(Plain-text document sources)
=== Section Start ===

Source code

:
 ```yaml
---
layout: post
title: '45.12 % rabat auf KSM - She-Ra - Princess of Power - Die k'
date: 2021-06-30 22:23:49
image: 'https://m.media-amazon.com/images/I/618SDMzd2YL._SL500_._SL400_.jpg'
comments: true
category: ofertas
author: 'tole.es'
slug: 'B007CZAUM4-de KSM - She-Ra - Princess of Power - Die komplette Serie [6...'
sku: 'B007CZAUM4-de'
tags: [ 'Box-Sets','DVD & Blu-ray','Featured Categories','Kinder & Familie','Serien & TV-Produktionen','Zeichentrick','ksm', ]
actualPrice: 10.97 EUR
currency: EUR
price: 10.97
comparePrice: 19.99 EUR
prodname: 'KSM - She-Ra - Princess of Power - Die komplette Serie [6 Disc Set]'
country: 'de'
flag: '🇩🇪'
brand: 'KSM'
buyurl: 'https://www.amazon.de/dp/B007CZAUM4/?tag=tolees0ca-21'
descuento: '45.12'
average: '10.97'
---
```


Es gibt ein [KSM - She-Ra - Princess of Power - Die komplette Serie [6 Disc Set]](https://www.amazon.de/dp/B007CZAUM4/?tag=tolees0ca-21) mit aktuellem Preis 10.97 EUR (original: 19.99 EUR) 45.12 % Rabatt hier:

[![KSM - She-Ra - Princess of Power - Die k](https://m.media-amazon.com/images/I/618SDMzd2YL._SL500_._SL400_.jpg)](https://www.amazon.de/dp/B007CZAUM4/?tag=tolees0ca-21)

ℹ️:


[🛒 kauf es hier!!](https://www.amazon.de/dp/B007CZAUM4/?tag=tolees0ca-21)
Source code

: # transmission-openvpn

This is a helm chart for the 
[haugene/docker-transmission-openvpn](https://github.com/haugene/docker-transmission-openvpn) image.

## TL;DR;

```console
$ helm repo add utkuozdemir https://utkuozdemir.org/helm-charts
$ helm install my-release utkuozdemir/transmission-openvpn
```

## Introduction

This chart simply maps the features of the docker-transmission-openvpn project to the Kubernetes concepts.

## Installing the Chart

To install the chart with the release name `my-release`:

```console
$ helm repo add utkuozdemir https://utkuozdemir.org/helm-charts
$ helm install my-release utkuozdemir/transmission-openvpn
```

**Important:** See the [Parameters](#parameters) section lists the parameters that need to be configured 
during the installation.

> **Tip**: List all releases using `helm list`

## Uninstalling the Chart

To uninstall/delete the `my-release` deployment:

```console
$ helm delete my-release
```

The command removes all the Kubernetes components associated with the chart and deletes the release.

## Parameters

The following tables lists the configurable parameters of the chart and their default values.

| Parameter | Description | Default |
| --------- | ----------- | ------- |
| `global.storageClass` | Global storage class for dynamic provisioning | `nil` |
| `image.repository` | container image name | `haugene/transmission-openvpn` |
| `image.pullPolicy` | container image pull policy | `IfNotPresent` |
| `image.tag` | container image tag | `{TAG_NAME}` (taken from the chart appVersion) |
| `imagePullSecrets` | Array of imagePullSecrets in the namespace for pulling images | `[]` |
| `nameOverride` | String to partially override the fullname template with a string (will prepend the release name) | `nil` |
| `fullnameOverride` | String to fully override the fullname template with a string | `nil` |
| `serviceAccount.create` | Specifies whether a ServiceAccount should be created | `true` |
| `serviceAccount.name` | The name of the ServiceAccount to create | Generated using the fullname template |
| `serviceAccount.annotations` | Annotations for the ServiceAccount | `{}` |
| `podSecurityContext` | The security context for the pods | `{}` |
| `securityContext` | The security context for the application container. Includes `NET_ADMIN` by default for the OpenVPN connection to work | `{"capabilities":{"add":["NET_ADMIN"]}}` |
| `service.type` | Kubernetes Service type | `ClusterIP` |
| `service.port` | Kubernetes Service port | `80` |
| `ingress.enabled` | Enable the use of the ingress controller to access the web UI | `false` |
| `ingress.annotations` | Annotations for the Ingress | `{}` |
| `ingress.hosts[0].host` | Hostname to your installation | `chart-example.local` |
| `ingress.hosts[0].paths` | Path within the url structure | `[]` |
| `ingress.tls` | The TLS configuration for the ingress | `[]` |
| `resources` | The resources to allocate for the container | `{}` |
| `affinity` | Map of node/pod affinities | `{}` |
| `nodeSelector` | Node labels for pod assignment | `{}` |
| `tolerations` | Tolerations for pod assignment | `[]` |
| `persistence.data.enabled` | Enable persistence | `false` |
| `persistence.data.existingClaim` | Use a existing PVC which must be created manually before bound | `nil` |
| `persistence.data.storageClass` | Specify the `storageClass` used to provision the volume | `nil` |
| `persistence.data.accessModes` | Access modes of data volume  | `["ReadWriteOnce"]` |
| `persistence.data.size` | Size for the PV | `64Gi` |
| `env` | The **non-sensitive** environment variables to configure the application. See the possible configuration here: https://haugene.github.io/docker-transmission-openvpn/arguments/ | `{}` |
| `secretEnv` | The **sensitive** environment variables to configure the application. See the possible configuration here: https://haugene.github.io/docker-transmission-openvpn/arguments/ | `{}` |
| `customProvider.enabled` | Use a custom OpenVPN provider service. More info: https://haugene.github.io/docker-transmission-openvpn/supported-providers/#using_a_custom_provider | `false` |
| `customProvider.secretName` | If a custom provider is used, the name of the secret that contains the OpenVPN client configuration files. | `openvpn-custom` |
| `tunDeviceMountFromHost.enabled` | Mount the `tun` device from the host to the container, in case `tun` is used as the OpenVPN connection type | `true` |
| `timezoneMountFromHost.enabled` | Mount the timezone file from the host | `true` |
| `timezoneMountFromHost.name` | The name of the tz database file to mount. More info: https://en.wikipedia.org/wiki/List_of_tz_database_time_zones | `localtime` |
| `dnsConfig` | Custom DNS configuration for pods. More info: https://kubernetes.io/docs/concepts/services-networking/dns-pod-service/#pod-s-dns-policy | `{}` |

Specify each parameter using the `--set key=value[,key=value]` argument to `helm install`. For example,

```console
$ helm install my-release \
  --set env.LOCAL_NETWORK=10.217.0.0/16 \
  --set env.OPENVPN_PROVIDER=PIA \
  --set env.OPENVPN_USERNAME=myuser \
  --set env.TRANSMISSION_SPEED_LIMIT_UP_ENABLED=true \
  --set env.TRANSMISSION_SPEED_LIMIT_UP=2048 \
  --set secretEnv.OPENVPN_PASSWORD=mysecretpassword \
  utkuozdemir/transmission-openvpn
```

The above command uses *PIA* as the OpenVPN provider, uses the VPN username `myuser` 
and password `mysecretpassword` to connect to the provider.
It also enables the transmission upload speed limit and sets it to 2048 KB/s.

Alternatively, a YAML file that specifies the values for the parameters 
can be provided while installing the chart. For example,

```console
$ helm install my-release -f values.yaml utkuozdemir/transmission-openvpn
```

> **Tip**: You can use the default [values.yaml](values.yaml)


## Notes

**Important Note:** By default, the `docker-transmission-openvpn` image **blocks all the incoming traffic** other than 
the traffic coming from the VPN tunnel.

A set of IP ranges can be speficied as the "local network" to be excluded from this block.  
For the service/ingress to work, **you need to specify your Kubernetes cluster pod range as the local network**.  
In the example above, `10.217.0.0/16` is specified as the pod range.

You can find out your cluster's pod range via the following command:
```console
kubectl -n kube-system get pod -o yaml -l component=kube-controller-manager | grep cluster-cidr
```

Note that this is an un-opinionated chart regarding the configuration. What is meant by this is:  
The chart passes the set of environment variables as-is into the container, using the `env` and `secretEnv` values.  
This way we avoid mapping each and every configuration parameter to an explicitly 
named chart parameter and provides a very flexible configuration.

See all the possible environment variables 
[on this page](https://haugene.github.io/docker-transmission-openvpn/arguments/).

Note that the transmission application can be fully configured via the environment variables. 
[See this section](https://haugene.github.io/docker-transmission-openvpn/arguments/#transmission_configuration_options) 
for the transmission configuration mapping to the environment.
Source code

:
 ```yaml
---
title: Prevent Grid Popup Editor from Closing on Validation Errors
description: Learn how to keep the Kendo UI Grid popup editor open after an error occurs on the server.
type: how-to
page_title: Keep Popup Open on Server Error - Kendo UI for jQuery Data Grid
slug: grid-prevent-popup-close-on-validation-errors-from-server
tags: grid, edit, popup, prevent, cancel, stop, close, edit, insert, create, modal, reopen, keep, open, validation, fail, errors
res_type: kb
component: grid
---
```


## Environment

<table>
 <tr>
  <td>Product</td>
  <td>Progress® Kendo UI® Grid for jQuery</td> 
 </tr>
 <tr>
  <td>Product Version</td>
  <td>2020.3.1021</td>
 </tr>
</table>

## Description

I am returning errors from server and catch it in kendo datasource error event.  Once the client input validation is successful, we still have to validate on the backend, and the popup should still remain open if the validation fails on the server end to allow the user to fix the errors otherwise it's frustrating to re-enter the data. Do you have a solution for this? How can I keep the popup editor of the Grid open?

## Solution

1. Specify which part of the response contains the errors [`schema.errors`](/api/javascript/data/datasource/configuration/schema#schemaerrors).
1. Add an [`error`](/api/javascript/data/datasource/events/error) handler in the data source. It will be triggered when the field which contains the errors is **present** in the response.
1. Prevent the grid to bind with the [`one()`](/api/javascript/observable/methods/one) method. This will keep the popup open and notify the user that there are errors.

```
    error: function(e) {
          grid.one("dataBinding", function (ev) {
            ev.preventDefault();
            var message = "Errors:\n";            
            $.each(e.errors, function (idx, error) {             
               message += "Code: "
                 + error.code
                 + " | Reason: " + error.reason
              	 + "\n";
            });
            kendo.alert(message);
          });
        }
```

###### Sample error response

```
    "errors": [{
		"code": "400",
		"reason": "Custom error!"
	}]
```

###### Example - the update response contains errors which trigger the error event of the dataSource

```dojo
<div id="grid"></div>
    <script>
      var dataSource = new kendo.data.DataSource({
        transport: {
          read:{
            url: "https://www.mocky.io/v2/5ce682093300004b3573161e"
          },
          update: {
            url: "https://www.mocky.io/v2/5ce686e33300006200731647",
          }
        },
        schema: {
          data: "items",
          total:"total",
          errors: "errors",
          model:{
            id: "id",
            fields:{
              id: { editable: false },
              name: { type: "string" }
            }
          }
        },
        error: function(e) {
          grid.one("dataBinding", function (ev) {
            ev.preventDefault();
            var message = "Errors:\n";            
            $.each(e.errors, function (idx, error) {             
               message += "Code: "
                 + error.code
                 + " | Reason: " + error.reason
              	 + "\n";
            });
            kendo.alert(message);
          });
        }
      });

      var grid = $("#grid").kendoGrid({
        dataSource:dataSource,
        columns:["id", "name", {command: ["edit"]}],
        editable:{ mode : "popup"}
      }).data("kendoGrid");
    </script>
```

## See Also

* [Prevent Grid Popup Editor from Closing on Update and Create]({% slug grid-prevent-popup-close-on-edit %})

=== Section End ===

* _TASK ITEM_
Of all the lines in the entries, count those with the string "close", and report only that number.

* _SOLUTION TO THIS TASK_
3